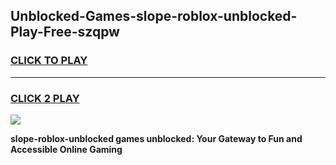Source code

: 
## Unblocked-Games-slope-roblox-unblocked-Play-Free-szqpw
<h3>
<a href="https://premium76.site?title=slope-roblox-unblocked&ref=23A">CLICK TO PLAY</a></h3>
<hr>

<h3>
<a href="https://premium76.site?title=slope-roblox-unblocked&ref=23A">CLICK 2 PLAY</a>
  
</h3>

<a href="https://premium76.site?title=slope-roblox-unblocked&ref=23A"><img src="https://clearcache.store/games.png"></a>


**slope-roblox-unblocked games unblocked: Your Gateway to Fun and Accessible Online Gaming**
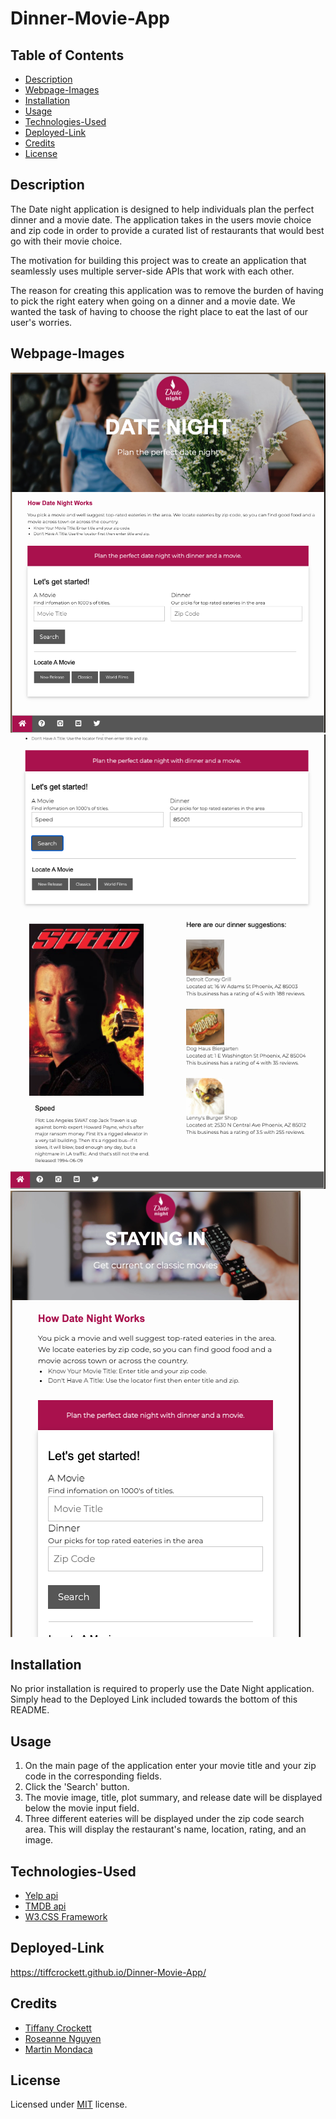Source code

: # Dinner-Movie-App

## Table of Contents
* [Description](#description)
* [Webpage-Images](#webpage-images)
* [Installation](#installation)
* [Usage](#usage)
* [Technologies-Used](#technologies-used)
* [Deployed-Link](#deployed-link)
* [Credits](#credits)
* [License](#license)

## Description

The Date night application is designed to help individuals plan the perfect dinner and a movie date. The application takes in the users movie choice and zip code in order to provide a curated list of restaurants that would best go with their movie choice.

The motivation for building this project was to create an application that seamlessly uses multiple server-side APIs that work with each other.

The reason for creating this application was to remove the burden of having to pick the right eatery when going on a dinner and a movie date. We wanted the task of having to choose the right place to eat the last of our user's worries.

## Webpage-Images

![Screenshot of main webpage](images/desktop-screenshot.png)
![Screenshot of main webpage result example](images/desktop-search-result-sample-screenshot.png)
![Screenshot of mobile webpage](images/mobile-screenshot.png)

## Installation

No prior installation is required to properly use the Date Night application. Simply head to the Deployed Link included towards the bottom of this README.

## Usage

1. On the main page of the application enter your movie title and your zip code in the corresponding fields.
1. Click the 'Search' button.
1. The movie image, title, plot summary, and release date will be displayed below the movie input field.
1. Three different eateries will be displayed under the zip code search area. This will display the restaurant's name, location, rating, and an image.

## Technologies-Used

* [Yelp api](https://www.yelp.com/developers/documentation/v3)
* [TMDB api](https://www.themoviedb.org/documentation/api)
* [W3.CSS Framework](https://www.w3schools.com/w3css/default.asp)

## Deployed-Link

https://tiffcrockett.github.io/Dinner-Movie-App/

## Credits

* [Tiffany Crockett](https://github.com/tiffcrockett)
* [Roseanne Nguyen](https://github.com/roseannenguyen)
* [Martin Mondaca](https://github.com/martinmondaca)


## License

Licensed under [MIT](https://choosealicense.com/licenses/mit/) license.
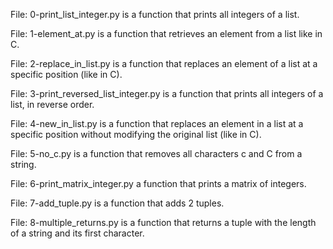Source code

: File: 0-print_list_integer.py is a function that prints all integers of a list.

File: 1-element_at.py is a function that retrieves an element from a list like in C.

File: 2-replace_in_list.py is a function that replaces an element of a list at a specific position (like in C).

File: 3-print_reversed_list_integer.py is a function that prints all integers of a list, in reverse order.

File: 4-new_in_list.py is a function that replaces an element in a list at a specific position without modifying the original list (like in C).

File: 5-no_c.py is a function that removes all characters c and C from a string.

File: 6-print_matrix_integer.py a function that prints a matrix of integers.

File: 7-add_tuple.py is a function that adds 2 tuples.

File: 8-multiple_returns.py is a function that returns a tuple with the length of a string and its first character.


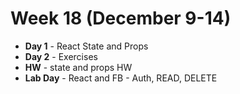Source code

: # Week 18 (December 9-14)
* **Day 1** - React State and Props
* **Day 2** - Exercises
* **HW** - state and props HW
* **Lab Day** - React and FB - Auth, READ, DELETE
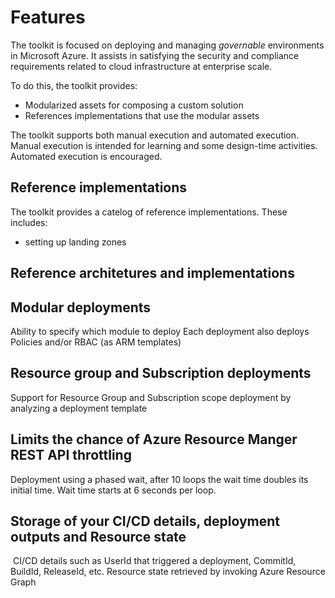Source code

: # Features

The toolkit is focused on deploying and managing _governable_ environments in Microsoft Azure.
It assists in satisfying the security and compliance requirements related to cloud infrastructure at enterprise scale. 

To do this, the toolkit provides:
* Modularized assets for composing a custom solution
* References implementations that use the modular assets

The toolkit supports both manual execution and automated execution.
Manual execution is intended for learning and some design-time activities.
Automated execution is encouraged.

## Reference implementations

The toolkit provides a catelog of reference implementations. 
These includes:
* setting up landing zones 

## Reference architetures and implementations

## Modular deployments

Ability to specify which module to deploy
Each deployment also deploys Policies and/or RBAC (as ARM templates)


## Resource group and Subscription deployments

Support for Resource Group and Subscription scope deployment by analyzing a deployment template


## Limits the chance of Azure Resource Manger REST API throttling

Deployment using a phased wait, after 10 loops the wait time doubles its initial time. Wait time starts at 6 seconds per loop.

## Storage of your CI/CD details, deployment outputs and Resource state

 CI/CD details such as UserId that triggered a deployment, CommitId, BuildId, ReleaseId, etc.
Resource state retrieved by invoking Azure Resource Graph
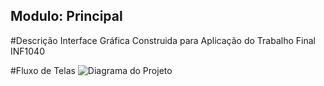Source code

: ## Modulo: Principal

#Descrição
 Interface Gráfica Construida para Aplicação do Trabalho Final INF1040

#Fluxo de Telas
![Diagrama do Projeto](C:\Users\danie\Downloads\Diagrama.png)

-------

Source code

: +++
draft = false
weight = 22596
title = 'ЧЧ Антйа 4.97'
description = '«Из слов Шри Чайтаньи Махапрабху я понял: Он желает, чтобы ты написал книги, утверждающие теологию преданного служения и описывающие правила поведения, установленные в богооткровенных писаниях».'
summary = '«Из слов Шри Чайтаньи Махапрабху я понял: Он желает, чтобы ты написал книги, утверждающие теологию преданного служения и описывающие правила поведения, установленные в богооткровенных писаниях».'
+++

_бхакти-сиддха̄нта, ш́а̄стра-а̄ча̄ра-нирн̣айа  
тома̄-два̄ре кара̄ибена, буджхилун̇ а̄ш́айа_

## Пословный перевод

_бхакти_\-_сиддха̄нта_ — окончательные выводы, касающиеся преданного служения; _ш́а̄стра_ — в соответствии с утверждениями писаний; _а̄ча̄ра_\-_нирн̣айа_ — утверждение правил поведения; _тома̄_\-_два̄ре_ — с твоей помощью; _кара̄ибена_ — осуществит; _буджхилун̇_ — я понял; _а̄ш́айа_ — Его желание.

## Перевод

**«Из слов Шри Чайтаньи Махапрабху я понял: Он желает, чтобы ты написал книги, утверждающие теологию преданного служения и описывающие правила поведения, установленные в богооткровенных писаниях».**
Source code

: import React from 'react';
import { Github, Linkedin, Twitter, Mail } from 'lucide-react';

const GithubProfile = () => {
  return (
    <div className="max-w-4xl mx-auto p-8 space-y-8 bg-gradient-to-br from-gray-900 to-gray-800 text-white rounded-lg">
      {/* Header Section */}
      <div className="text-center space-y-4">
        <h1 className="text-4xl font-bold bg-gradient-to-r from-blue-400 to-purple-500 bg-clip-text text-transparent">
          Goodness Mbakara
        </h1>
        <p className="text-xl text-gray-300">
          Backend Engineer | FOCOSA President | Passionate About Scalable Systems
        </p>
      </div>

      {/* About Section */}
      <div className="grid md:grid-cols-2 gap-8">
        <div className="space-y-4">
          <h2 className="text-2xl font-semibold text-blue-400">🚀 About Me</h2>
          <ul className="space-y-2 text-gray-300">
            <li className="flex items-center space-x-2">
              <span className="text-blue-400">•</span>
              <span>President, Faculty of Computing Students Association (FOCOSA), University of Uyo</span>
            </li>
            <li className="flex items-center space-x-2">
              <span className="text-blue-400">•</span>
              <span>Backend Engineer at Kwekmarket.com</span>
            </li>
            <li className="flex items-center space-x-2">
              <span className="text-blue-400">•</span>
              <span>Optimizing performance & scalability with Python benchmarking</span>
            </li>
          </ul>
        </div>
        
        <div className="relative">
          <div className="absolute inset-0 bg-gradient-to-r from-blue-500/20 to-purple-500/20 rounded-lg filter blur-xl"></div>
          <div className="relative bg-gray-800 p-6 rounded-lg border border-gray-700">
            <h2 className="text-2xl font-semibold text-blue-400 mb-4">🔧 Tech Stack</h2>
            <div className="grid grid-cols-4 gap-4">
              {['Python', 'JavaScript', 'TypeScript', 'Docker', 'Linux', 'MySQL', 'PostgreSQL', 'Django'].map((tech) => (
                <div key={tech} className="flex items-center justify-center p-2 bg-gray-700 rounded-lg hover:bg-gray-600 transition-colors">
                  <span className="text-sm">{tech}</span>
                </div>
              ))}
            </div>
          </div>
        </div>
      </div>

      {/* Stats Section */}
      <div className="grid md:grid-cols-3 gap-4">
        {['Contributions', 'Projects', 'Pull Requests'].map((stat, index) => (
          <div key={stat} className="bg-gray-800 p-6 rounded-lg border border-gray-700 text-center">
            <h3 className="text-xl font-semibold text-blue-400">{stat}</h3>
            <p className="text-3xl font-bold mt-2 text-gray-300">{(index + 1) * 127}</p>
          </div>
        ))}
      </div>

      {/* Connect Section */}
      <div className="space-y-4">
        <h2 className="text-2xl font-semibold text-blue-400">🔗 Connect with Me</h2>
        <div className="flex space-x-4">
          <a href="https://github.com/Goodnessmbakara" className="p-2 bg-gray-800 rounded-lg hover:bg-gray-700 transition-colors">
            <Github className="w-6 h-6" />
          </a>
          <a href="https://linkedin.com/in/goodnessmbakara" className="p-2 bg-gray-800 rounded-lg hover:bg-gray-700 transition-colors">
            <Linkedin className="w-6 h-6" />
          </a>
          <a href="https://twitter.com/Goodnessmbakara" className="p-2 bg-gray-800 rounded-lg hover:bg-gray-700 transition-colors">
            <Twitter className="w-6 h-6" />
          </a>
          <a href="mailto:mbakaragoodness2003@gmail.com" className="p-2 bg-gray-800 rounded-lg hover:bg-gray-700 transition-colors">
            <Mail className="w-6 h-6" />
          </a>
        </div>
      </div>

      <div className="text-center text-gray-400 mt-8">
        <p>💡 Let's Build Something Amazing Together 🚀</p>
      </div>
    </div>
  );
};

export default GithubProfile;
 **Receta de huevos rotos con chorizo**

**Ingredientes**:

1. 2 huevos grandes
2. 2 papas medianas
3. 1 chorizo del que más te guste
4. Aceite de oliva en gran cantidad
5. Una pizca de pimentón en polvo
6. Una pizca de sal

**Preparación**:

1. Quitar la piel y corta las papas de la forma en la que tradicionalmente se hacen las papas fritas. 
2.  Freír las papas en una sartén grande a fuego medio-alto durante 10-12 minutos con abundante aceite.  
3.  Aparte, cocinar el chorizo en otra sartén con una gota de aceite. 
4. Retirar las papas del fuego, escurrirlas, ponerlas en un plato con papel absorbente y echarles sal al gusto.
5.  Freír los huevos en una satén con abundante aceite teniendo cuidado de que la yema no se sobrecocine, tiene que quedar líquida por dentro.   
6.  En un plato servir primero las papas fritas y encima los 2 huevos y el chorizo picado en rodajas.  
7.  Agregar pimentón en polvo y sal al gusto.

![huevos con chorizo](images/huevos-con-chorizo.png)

-------

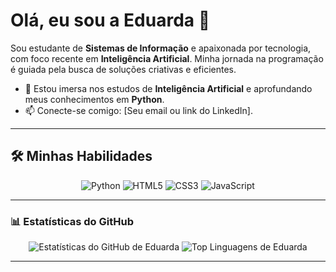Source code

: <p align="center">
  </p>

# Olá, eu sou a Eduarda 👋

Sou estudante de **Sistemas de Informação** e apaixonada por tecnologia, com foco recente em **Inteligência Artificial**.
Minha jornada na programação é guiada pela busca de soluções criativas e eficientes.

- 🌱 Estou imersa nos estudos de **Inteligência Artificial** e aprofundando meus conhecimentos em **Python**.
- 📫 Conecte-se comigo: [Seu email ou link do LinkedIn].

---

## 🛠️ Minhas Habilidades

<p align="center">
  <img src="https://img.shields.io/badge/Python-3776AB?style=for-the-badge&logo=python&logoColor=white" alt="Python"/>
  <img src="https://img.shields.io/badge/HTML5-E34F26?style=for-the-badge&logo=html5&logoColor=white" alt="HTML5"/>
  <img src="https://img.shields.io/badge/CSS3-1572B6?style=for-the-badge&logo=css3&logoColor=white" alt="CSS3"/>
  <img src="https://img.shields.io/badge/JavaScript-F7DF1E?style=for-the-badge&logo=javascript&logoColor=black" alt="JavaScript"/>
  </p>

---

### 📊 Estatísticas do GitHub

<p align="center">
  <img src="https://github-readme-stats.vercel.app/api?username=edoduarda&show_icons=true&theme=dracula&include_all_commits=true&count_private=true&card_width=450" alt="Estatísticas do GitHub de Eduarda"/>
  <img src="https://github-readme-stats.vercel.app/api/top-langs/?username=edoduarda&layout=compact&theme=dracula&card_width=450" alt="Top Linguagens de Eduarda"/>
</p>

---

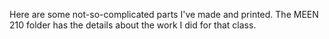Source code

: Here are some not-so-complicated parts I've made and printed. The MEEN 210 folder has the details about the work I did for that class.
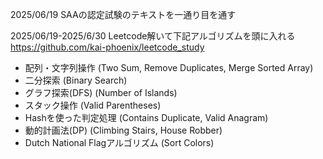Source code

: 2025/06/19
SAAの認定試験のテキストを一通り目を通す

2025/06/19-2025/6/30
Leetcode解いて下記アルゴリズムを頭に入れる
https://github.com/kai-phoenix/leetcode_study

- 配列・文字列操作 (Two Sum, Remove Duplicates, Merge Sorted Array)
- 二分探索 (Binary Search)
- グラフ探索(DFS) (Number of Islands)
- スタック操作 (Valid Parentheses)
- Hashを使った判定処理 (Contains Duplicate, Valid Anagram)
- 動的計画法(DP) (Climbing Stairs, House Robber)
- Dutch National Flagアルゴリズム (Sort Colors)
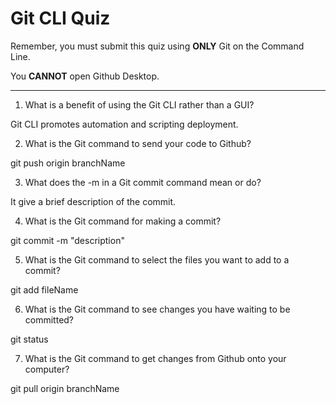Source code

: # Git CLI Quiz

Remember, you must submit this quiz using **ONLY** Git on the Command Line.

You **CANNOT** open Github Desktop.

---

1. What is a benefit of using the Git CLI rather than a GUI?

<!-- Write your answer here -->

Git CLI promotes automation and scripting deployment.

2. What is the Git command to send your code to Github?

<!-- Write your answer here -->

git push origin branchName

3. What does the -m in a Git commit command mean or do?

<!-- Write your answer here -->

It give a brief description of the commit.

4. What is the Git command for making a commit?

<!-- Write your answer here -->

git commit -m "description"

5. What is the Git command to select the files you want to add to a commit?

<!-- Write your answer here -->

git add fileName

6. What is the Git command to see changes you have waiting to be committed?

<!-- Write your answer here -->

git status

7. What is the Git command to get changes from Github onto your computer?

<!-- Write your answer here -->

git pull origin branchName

-------

→ ACTIVITY: Treat the line with "- Hashを使った判定処理 (Contains" as the start and the line with "git pull origin branchName" as the end, and return exactly that span of the data above, both ends included, without pictures.

→ ANSWER TO THE PROBLEM:
- Hashを使った判定処理 (Contains Duplicate, Valid Anagram)
- 動的計画法(DP) (Climbing Stairs, House Robber)
- Dutch National Flagアルゴリズム (Sort Colors)
Source code

: # Git CLI Quiz

Remember, you must submit this quiz using **ONLY** Git on the Command Line.

You **CANNOT** open Github Desktop.

---

1. What is a benefit of using the Git CLI rather than a GUI?

<!-- Write your answer here -->

Git CLI promotes automation and scripting deployment.

2. What is the Git command to send your code to Github?

<!-- Write your answer here -->

git push origin branchName

3. What does the -m in a Git commit command mean or do?

<!-- Write your answer here -->

It give a brief description of the commit.

4. What is the Git command for making a commit?

<!-- Write your answer here -->

git commit -m "description"

5. What is the Git command to select the files you want to add to a commit?

<!-- Write your answer here -->

git add fileName

6. What is the Git command to see changes you have waiting to be committed?

<!-- Write your answer here -->

git status

7. What is the Git command to get changes from Github onto your computer?

<!-- Write your answer here -->

git pull origin branchName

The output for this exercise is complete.